A yeshiva school bus drives through Borough Park, Brooklyn, Sept. 12, 2022. Photo by Spencer Platt/Getty Images

Taking religious liberties

Translation is an art, not a science, and the translator actively made choices to reflect what in the original report matters to their culturally different readers.

The changes appear to fall into three broad categories. Some changes were made to demonstrate familiarity with Hasidic society. Several passages were changed to preserve the original language of quotes given in Yiddish. And notably, some language choices tone down negative descriptions of Hasidic groups or practices, while others underscore the seriousness of misusing public funds.

The choices made to demonstrate familiarity with Hasidic society are generally related to education. The most important example of this is how the word “school” itself was translated.

In Hasidic Yiddish, the word shule, literally meaning “school,” refers to secular schools and religious girls’ schools. Kheyder and yeshive refer to religious boys’ elementary and high schools, respectively. When a particular religious school is not specified in the article, the translator uses the word moysed, or institution.

The Hasidic newspapers, in contrast, purposefully translated “school” only as shule in their quotations of the NYT, likely to undermine the article and imply that the authors wanted to secularize religious schools. 

Not lost in translation

The translator also preserves English words to highlight the secular nature of proposed educational reforms — edyukeshun for state-mandated education and test for a test administered by the state.

Conversely, the translator often refers to religious schools by their colloquial names instead of the official names used in the original article. For example, the school Kehilath Yakov is called simply Pupa (as pronounced within the community), after the Hasidic court that they follow.

There are also places where the translator simply “untranslated” quotes: A line The Times originally translated as “we will not comply,” from Rabbi Aaron Teitelbaum, is restored to “mir veln nisht horkhn” (“we will not listen”).

Was Chabad ‘proselytizing’ in Yiddish, too?

The original article described Chabad as “proselytizing,” which attracted some controversy online due to its negative connotation. The Yiddish version softened the language while retaining the meaning by saying that Chabad prepares their students to ton shlikhus, to be emissaries of their movement, and to do kiruv, religious outreach to other Jews.

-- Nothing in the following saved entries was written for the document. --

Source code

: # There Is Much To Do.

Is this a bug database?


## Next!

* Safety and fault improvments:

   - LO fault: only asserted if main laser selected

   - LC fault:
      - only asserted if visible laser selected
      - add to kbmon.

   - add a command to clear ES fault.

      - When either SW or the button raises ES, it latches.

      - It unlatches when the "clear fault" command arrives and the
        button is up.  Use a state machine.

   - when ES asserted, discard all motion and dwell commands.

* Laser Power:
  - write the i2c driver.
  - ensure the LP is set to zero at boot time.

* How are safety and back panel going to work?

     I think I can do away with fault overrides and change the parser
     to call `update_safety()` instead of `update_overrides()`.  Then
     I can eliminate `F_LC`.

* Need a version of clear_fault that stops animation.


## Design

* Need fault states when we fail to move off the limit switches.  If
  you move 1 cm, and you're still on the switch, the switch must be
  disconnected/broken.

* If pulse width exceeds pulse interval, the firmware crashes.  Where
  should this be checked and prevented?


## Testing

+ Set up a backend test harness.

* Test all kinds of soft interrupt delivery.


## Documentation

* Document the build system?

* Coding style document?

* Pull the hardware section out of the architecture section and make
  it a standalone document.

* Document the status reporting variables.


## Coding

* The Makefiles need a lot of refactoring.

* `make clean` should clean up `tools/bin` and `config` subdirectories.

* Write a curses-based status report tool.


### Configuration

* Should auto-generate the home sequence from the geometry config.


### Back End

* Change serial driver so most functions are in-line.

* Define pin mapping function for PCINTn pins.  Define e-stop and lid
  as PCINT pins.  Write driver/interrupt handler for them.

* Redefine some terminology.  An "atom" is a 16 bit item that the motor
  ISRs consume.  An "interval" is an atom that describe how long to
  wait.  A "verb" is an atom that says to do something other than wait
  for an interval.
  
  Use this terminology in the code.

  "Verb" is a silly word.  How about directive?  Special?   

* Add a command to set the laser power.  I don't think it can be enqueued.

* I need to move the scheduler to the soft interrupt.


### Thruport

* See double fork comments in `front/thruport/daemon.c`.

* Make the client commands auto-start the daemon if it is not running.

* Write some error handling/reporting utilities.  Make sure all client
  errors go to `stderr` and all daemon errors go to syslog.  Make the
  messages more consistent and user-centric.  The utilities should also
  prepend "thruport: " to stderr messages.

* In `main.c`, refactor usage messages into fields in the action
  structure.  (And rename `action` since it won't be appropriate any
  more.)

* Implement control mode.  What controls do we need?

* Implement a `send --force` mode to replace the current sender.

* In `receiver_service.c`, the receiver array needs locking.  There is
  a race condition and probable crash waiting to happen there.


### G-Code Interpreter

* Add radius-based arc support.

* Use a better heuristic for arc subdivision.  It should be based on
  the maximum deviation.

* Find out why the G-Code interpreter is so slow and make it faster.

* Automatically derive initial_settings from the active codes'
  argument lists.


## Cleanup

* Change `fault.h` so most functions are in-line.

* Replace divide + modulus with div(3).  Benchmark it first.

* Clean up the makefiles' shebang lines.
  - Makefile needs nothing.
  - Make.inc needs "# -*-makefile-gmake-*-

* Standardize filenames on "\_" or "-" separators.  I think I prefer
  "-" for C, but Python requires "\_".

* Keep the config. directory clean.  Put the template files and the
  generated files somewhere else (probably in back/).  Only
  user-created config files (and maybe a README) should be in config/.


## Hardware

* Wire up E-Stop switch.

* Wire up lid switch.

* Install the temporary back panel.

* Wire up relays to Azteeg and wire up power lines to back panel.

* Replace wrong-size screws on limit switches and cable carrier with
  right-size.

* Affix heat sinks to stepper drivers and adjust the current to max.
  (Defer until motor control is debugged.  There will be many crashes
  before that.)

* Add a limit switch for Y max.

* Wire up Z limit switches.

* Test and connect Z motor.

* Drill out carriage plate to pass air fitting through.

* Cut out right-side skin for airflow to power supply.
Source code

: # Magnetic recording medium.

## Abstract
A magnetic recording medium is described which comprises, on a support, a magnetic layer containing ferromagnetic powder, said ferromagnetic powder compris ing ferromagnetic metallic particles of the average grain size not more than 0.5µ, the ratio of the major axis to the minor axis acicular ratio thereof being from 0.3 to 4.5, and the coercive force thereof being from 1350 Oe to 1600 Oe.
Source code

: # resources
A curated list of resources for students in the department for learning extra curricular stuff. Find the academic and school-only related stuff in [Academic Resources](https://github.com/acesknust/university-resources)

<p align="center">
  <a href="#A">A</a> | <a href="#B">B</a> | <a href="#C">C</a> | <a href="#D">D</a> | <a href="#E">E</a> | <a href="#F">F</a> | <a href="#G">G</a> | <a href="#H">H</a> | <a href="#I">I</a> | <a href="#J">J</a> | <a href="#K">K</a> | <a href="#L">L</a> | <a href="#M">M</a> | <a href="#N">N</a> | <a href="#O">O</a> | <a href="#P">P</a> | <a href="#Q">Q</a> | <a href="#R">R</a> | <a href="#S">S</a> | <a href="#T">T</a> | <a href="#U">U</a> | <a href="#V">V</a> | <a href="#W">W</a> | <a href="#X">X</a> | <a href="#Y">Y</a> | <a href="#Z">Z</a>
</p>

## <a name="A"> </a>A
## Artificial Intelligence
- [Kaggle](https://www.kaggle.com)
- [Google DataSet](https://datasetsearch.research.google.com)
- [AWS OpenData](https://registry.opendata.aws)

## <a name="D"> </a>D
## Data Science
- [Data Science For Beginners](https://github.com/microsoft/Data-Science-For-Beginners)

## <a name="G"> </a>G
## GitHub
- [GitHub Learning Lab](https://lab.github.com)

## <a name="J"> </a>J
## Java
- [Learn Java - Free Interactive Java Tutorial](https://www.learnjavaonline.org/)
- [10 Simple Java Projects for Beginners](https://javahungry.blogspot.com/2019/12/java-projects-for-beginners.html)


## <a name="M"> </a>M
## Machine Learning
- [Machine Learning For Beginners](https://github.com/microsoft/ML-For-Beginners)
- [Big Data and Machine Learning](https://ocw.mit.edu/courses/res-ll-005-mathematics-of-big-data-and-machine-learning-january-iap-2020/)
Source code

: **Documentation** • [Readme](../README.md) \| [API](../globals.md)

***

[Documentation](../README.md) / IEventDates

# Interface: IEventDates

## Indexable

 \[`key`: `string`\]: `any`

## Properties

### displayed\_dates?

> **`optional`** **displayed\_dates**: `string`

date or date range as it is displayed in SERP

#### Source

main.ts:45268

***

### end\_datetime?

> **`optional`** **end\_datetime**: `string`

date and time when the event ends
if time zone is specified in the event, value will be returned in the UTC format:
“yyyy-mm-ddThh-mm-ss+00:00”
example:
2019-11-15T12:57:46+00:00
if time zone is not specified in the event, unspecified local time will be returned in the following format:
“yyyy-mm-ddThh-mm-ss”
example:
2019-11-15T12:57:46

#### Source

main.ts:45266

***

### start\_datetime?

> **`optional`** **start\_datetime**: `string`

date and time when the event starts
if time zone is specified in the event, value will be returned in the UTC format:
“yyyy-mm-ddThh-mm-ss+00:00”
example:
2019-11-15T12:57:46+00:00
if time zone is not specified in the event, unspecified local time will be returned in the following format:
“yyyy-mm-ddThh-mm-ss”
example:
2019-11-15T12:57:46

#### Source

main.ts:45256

Another important difference was how “segregated by gender” was translated: zayendik tsetaylt tsvishn yinglekh un meydlekh, being divided into boys and girls. In English, segregation carries a negative connotation. For the Hasidic reader, division by gender is not a shocking revelation, and it would be odd to preserve a negative connotation to it.

What’s really at stake

Perhaps most importantly, the translator made choices that emphasize the magnitude of the problems described in the article.

Hasidic readers already know that yeshivas receive public money, and know that many other schools do, too. But the translator’s choice to turn “Hasidic boys’ schools have found ways of tapping into enormous sums” of government money into “Hasidic boys’ schools have benefited from exorbitantly (umgehoyer) large sums” was perhaps meant to demonstrate that the system was taking more than their fair share.

This point was more poignantly made in one of the subheadings. “Private schools, public money” was translated into private moysdes, shtayer-tsoler gelter — “private schools, taxpayer’s money.”

While the original reporting was seen as a threat to Hasidic institutions, it may be the quality and thoughtfulness of this Yiddish translation that gives it the most power. The translation, WhatsApped from Hasid to Hasid, may even create seismic change — even if we never truly know who did it.

Editor’s note: The transliterations of Yiddish words into English in this article follow YIVO convention, not Hungarian Hasidic pronunciation.